Exercise: Line by line, copy the records below exactly and leave the pictures out.

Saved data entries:
════════
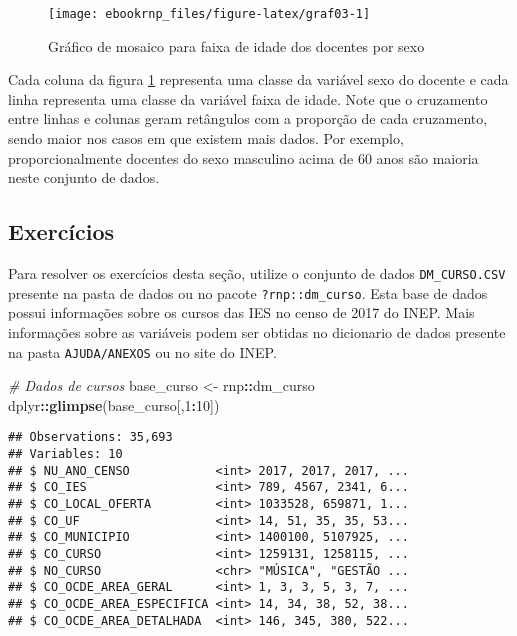 \documentclass[11pt,]{style/krantz}
\makeatletter
\newenvironment{Shaded}{\begin{snugshade}}{\end{snugshade}}
\newcommand{\CommentTok}[1]{\textcolor[rgb]{0.56,0.35,0.01}{\textit{#1}}}
\newcommand{\DecValTok}[1]{\textcolor[rgb]{0.00,0.00,0.81}{#1}}
\newcommand{\KeywordTok}[1]{\textcolor[rgb]{0.13,0.29,0.53}{\textbf{#1}}}
\newcommand{\NormalTok}[1]{#1}
\newcommand{\OperatorTok}[1]{\textcolor[rgb]{0.81,0.36,0.00}{\textbf{#1}}}
\newcommand{\StringTok}[1]{\textcolor[rgb]{0.31,0.60,0.02}{#1}}
\newenvironment{kframe}{%
\medskip{}
\setlength{\fboxsep}{.8em}
 \def\at@end@of@kframe{}%
 \ifinner\ifhmode%
  \def\at@end@of@kframe{\end{minipage}}%
  \begin{minipage}{\columnwidth}%
 \fi\fi%
 \def\FrameCommand##1{\hskip\@totalleftmargin \hskip-\fboxsep
 \colorbox{shadecolor}{##1}\hskip-\fboxsep
     \hskip-\linewidth \hskip-\@totalleftmargin \hskip\columnwidth}%
 \MakeFramed {\advance\hsize-\width
   \@totalleftmargin\z@ \linewidth\hsize
   \@setminipage}}%
 {\par\unskip\endMakeFramed%
 \at@end@of@kframe}
\renewenvironment{Shaded}{\begin{kframe}}{\end{kframe}}
\theoremstyle{definition}
\theoremstyle{definition}
\theoremstyle{definition}
\theoremstyle{remark}
\makeatother
\begin{document}
\begin{figure}[H]

{\centering \texttt{[image: ebookrnp\_files/figure-latex/graf03-1]}

}

\caption{Gráfico de mosaico para faixa de idade dos docentes por sexo}\label{fig:graf03}
\end{figure}

Cada coluna da figura \ref{fig:graf03} representa uma classe da variável sexo do docente e cada linha representa uma classe da variável faixa de idade. Note que o cruzamento entre linhas e colunas geram retângulos com a proporção de cada cruzamento, sendo maior nos casos em que existem mais dados. Por exemplo, proporcionalmente docentes do sexo masculino acima de 60 anos são maioria neste conjunto de dados.

\hypertarget{exercicios}{%
\subsection{Exercícios}\label{exercicios}}

Para resolver os exercícios desta seção, utilize o conjunto de dados \texttt{DM\_CURSO.CSV} presente na pasta de dados ou no pacote \texttt{?rnp::dm\_curso}. Esta base de dados possui informações sobre os cursos das IES no censo de 2017 do INEP. Mais informações sobre as variáveis podem ser obtidas no dicionario de dados presente na pasta \texttt{AJUDA/ANEXOS} ou no site do INEP.

\begin{Shaded}
\begin{Highlighting}[]
\CommentTok{# Dados de cursos}
\NormalTok{base_curso <-}\StringTok{ }\NormalTok{rnp}\OperatorTok{::}\NormalTok{dm_curso}
\NormalTok{dplyr}\OperatorTok{::}\KeywordTok{glimpse}\NormalTok{(base_curso[,}\DecValTok{1}\OperatorTok{:}\DecValTok{10}\NormalTok{])}
\end{Highlighting}
\end{Shaded}

\begin{verbatim}
## Observations: 35,693
## Variables: 10
## $ NU_ANO_CENSO            <int> 2017, 2017, 2017, ...
## $ CO_IES                  <int> 789, 4567, 2341, 6...
## $ CO_LOCAL_OFERTA         <int> 1033528, 659871, 1...
## $ CO_UF                   <int> 14, 51, 35, 35, 53...
## $ CO_MUNICIPIO            <int> 1400100, 5107925, ...
## $ CO_CURSO                <int> 1259131, 1258115, ...
## $ NO_CURSO                <chr> "MÚSICA", "GESTÃO ...
## $ CO_OCDE_AREA_GERAL      <int> 1, 3, 3, 5, 3, 7, ...
## $ CO_OCDE_AREA_ESPECIFICA <int> 14, 34, 38, 52, 38...
## $ CO_OCDE_AREA_DETALHADA  <int> 146, 345, 380, 522...
\end{verbatim}
\end{document}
════════
The completed task:
 \documentclass[11pt,]{style/krantz}
\makeatletter
\newenvironment{Shaded}{\begin{snugshade}}{\end{snugshade}}
\newcommand{\CommentTok}[1]{\textcolor[rgb]{0.56,0.35,0.01}{\textit{#1}}}
\newcommand{\DecValTok}[1]{\textcolor[rgb]{0.00,0.00,0.81}{#1}}
\newcommand{\KeywordTok}[1]{\textcolor[rgb]{0.13,0.29,0.53}{\textbf{#1}}}
\newcommand{\NormalTok}[1]{#1}
\newcommand{\OperatorTok}[1]{\textcolor[rgb]{0.81,0.36,0.00}{\textbf{#1}}}
\newcommand{\StringTok}[1]{\textcolor[rgb]{0.31,0.60,0.02}{#1}}
\newenvironment{kframe}{%
\medskip{}
\setlength{\fboxsep}{.8em}
 \def\at@end@of@kframe{}%
 \ifinner\ifhmode%
  \def\at@end@of@kframe{\end{minipage}}%
  \begin{minipage}{\columnwidth}%
 \fi\fi%
 \def\FrameCommand##1{\hskip\@totalleftmargin \hskip-\fboxsep
 \colorbox{shadecolor}{##1}\hskip-\fboxsep
     \hskip-\linewidth \hskip-\@totalleftmargin \hskip\columnwidth}%
 \MakeFramed {\advance\hsize-\width
   \@totalleftmargin\z@ \linewidth\hsize
   \@setminipage}}%
 {\par\unskip\endMakeFramed%
 \at@end@of@kframe}
\renewenvironment{Shaded}{\begin{kframe}}{\end{kframe}}
\theoremstyle{definition}
\theoremstyle{definition}
\theoremstyle{definition}
\theoremstyle{remark}
\makeatother
\begin{document}
\begin{figure}[H]

{\centering \texttt{[image: ebookrnp\_files/figure-latex/graf03-1]}

}

\caption{Gráfico de mosaico para faixa de idade dos docentes por sexo}\label{fig:graf03}
\end{figure}

Cada coluna da figura \ref{fig:graf03} representa uma classe da variável sexo do docente e cada linha representa uma classe da variável faixa de idade. Note que o cruzamento entre linhas e colunas geram retângulos com a proporção de cada cruzamento, sendo maior nos casos em que existem mais dados. Por exemplo, proporcionalmente docentes do sexo masculino acima de 60 anos são maioria neste conjunto de dados.

\hypertarget{exercicios}{%
\subsection{Exercícios}\label{exercicios}}

Para resolver os exercícios desta seção, utilize o conjunto de dados \texttt{DM\_CURSO.CSV} presente na pasta de dados ou no pacote \texttt{?rnp::dm\_curso}. Esta base de dados possui informações sobre os cursos das IES no censo de 2017 do INEP. Mais informações sobre as variáveis podem ser obtidas no dicionario de dados presente na pasta \texttt{AJUDA/ANEXOS} ou no site do INEP.

\begin{Shaded}
\begin{Highlighting}[]
\CommentTok{# Dados de cursos}
\NormalTok{base_curso <-}\StringTok{ }\NormalTok{rnp}\OperatorTok{::}\NormalTok{dm_curso}
\NormalTok{dplyr}\OperatorTok{::}\KeywordTok{glimpse}\NormalTok{(base_curso[,}\DecValTok{1}\OperatorTok{:}\DecValTok{10}\NormalTok{])}
\end{Highlighting}
\end{Shaded}

\begin{verbatim}
## Observations: 35,693
## Variables: 10
## $ NU_ANO_CENSO            <int> 2017, 2017, 2017, ...
## $ CO_IES                  <int> 789, 4567, 2341, 6...
## $ CO_LOCAL_OFERTA         <int> 1033528, 659871, 1...
## $ CO_UF                   <int> 14, 51, 35, 35, 53...
## $ CO_MUNICIPIO            <int> 1400100, 5107925, ...
## $ CO_CURSO                <int> 1259131, 1258115, ...
## $ NO_CURSO                <chr> "MÚSICA", "GESTÃO ...
## $ CO_OCDE_AREA_GERAL      <int> 1, 3, 3, 5, 3, 7, ...
## $ CO_OCDE_AREA_ESPECIFICA <int> 14, 34, 38, 52, 38...
## $ CO_OCDE_AREA_DETALHADA  <int> 146, 345, 380, 522...
\end{verbatim}
\end{document}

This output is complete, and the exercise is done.